#### Exercise:
Reproduce the data that follows in its entirety, character for character.

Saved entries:
/---

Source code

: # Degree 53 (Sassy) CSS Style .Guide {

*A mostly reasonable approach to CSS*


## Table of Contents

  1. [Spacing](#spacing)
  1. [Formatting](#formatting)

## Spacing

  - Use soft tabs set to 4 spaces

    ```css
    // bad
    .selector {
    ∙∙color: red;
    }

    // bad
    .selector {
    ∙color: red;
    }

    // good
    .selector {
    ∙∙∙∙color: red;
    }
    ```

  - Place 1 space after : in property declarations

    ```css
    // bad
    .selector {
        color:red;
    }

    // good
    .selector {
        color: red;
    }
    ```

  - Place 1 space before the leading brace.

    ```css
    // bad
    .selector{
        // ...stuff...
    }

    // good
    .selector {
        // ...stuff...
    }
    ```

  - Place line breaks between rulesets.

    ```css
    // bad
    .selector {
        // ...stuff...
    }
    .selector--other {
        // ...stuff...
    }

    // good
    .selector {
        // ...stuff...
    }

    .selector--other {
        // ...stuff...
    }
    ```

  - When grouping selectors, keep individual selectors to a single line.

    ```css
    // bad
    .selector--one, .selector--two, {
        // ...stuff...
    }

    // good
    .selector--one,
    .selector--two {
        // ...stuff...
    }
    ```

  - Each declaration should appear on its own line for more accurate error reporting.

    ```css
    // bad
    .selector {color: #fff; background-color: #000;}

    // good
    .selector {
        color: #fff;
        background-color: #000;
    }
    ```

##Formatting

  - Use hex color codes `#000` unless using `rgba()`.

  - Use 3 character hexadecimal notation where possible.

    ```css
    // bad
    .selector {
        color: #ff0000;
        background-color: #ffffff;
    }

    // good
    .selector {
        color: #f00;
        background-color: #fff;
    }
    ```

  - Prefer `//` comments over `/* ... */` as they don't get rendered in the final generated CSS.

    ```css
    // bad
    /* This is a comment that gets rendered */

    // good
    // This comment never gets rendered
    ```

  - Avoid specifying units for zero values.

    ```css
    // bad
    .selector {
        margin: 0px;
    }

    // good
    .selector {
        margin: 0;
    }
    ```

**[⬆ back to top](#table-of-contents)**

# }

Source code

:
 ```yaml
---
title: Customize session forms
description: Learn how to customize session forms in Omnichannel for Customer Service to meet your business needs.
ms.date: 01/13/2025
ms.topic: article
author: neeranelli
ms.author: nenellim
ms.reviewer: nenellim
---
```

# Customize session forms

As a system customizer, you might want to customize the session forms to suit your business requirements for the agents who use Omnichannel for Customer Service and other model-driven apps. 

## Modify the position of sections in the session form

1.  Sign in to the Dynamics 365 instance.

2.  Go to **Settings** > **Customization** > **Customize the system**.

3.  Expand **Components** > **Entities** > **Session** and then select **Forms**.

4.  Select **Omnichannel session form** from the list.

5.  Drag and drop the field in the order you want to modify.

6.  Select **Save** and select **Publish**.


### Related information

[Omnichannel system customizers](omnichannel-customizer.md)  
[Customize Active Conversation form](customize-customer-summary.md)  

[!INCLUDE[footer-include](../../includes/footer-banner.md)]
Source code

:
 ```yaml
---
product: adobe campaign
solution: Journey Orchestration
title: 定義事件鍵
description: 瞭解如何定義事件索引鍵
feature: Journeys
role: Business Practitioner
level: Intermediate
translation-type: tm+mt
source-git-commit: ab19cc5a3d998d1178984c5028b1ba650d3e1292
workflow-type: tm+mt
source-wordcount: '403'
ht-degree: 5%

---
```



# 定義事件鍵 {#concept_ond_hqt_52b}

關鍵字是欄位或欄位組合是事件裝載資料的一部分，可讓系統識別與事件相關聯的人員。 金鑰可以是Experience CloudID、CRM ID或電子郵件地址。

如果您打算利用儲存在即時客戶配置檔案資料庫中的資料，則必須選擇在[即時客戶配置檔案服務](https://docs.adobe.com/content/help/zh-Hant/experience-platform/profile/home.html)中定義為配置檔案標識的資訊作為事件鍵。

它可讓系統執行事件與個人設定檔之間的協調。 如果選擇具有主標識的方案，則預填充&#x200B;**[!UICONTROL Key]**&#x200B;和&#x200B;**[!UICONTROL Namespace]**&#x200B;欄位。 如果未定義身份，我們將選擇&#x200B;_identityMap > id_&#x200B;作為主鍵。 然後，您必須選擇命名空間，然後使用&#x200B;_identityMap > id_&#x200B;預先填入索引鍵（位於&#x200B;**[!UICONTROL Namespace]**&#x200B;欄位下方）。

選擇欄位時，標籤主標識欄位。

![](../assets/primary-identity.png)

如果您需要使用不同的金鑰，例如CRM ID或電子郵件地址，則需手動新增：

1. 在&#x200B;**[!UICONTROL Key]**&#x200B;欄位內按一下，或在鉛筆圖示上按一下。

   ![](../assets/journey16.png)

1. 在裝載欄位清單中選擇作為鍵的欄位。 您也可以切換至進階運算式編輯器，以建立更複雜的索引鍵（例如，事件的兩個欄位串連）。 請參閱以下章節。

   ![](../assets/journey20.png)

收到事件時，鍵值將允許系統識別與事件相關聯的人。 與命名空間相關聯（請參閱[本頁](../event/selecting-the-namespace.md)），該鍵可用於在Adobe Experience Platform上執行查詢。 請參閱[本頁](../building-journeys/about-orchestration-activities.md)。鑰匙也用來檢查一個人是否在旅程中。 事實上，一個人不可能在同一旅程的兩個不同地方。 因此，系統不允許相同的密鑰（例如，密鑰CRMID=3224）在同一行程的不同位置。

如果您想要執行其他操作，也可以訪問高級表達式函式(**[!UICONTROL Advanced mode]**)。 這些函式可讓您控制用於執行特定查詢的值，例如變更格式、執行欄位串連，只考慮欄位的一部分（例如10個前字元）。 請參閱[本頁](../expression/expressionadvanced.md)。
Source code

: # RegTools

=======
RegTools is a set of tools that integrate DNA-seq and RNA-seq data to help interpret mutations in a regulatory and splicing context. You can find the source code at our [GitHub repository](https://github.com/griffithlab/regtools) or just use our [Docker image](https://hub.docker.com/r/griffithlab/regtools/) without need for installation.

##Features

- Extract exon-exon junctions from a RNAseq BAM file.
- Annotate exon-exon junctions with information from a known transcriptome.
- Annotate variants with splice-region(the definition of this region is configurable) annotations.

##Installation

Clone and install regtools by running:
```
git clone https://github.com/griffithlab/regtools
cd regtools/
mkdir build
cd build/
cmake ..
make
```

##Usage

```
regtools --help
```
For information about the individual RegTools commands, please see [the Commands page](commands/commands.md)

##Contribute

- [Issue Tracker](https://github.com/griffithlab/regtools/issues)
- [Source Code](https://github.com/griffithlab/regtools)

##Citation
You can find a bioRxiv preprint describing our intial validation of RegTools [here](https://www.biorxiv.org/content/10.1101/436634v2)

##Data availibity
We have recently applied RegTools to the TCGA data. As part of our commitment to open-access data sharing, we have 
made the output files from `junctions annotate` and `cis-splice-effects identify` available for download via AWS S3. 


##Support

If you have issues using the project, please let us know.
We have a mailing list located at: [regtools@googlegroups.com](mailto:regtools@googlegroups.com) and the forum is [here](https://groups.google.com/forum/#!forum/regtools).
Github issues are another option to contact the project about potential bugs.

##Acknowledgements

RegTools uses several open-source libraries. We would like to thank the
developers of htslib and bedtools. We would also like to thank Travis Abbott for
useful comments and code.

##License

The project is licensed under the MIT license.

\---

#### Finished task:
Source code

: # Degree 53 (Sassy) CSS Style .Guide {

*A mostly reasonable approach to CSS*


## Table of Contents

  1. [Spacing](#spacing)
  1. [Formatting](#formatting)

## Spacing

  - Use soft tabs set to 4 spaces

    ```css
    // bad
    .selector {
    ∙∙color: red;
    }

    // bad
    .selector {
    ∙color: red;
    }

    // good
    .selector {
    ∙∙∙∙color: red;
    }
    ```

  - Place 1 space after : in property declarations

    ```css
    // bad
    .selector {
        color:red;
    }

    // good
    .selector {
        color: red;
    }
    ```

  - Place 1 space before the leading brace.

    ```css
    // bad
    .selector{
        // ...stuff...
    }

    // good
    .selector {
        // ...stuff...
    }
    ```

  - Place line breaks between rulesets.

    ```css
    // bad
    .selector {
        // ...stuff...
    }
    .selector--other {
        // ...stuff...
    }

    // good
    .selector {
        // ...stuff...
    }

    .selector--other {
        // ...stuff...
    }
    ```

  - When grouping selectors, keep individual selectors to a single line.

    ```css
    // bad
    .selector--one, .selector--two, {
        // ...stuff...
    }

    // good
    .selector--one,
    .selector--two {
        // ...stuff...
    }
    ```

  - Each declaration should appear on its own line for more accurate error reporting.

    ```css
    // bad
    .selector {color: #fff; background-color: #000;}

    // good
    .selector {
        color: #fff;
        background-color: #000;
    }
    ```

##Formatting

  - Use hex color codes `#000` unless using `rgba()`.

  - Use 3 character hexadecimal notation where possible.

    ```css
    // bad
    .selector {
        color: #ff0000;
        background-color: #ffffff;
    }

    // good
    .selector {
        color: #f00;
        background-color: #fff;
    }
    ```

  - Prefer `//` comments over `/* ... */` as they don't get rendered in the final generated CSS.

    ```css
    // bad
    /* This is a comment that gets rendered */

    // good
    // This comment never gets rendered
    ```

  - Avoid specifying units for zero values.

    ```css
    // bad
    .selector {
        margin: 0px;
    }

    // good
    .selector {
        margin: 0;
    }
    ```

**[⬆ back to top](#table-of-contents)**

# }

Source code

:
 ```yaml
---
title: Customize session forms
description: Learn how to customize session forms in Omnichannel for Customer Service to meet your business needs.
ms.date: 01/13/2025
ms.topic: article
author: neeranelli
ms.author: nenellim
ms.reviewer: nenellim
---
```

# Customize session forms

As a system customizer, you might want to customize the session forms to suit your business requirements for the agents who use Omnichannel for Customer Service and other model-driven apps. 

## Modify the position of sections in the session form

1.  Sign in to the Dynamics 365 instance.

2.  Go to **Settings** > **Customization** > **Customize the system**.

3.  Expand **Components** > **Entities** > **Session** and then select **Forms**.

4.  Select **Omnichannel session form** from the list.

5.  Drag and drop the field in the order you want to modify.

6.  Select **Save** and select **Publish**.


### Related information

[Omnichannel system customizers](omnichannel-customizer.md)  
[Customize Active Conversation form](customize-customer-summary.md)  

[!INCLUDE[footer-include](../../includes/footer-banner.md)]
Source code

:
 ```yaml
---
product: adobe campaign
solution: Journey Orchestration
title: 定義事件鍵
description: 瞭解如何定義事件索引鍵
feature: Journeys
role: Business Practitioner
level: Intermediate
translation-type: tm+mt
source-git-commit: ab19cc5a3d998d1178984c5028b1ba650d3e1292
workflow-type: tm+mt
source-wordcount: '403'
ht-degree: 5%

---
```



# 定義事件鍵 {#concept_ond_hqt_52b}

關鍵字是欄位或欄位組合是事件裝載資料的一部分，可讓系統識別與事件相關聯的人員。 金鑰可以是Experience CloudID、CRM ID或電子郵件地址。

如果您打算利用儲存在即時客戶配置檔案資料庫中的資料，則必須選擇在[即時客戶配置檔案服務](https://docs.adobe.com/content/help/zh-Hant/experience-platform/profile/home.html)中定義為配置檔案標識的資訊作為事件鍵。

它可讓系統執行事件與個人設定檔之間的協調。 如果選擇具有主標識的方案，則預填充&#x200B;**[!UICONTROL Key]**&#x200B;和&#x200B;**[!UICONTROL Namespace]**&#x200B;欄位。 如果未定義身份，我們將選擇&#x200B;_identityMap > id_&#x200B;作為主鍵。 然後，您必須選擇命名空間，然後使用&#x200B;_identityMap > id_&#x200B;預先填入索引鍵（位於&#x200B;**[!UICONTROL Namespace]**&#x200B;欄位下方）。

選擇欄位時，標籤主標識欄位。

![](../assets/primary-identity.png)

如果您需要使用不同的金鑰，例如CRM ID或電子郵件地址，則需手動新增：

1. 在&#x200B;**[!UICONTROL Key]**&#x200B;欄位內按一下，或在鉛筆圖示上按一下。

   ![](../assets/journey16.png)

1. 在裝載欄位清單中選擇作為鍵的欄位。 您也可以切換至進階運算式編輯器，以建立更複雜的索引鍵（例如，事件的兩個欄位串連）。 請參閱以下章節。

   ![](../assets/journey20.png)

收到事件時，鍵值將允許系統識別與事件相關聯的人。 與命名空間相關聯（請參閱[本頁](../event/selecting-the-namespace.md)），該鍵可用於在Adobe Experience Platform上執行查詢。 請參閱[本頁](../building-journeys/about-orchestration-activities.md)。鑰匙也用來檢查一個人是否在旅程中。 事實上，一個人不可能在同一旅程的兩個不同地方。 因此，系統不允許相同的密鑰（例如，密鑰CRMID=3224）在同一行程的不同位置。

如果您想要執行其他操作，也可以訪問高級表達式函式(**[!UICONTROL Advanced mode]**)。 這些函式可讓您控制用於執行特定查詢的值，例如變更格式、執行欄位串連，只考慮欄位的一部分（例如10個前字元）。 請參閱[本頁](../expression/expressionadvanced.md)。
Source code

: # RegTools

=======
RegTools is a set of tools that integrate DNA-seq and RNA-seq data to help interpret mutations in a regulatory and splicing context. You can find the source code at our [GitHub repository](https://github.com/griffithlab/regtools) or just use our [Docker image](https://hub.docker.com/r/griffithlab/regtools/) without need for installation.

##Features

- Extract exon-exon junctions from a RNAseq BAM file.
- Annotate exon-exon junctions with information from a known transcriptome.
- Annotate variants with splice-region(the definition of this region is configurable) annotations.

##Installation

Clone and install regtools by running:
```
git clone https://github.com/griffithlab/regtools
cd regtools/
mkdir build
cd build/
cmake ..
make
```

##Usage

```
regtools --help
```
For information about the individual RegTools commands, please see [the Commands page](commands/commands.md)

##Contribute

- [Issue Tracker](https://github.com/griffithlab/regtools/issues)
- [Source Code](https://github.com/griffithlab/regtools)

##Citation
You can find a bioRxiv preprint describing our intial validation of RegTools [here](https://www.biorxiv.org/content/10.1101/436634v2)

##Data availibity
We have recently applied RegTools to the TCGA data. As part of our commitment to open-access data sharing, we have 
made the output files from `junctions annotate` and `cis-splice-effects identify` available for download via AWS S3. 


##Support

If you have issues using the project, please let us know.
We have a mailing list located at: [regtools@googlegroups.com](mailto:regtools@googlegroups.com) and the forum is [here](https://groups.google.com/forum/#!forum/regtools).
Github issues are another option to contact the project about potential bugs.

##Acknowledgements

RegTools uses several open-source libraries. We would like to thank the
developers of htslib and bedtools. We would also like to thank Travis Abbott for
useful comments and code.

##License

The project is licensed under the MIT license.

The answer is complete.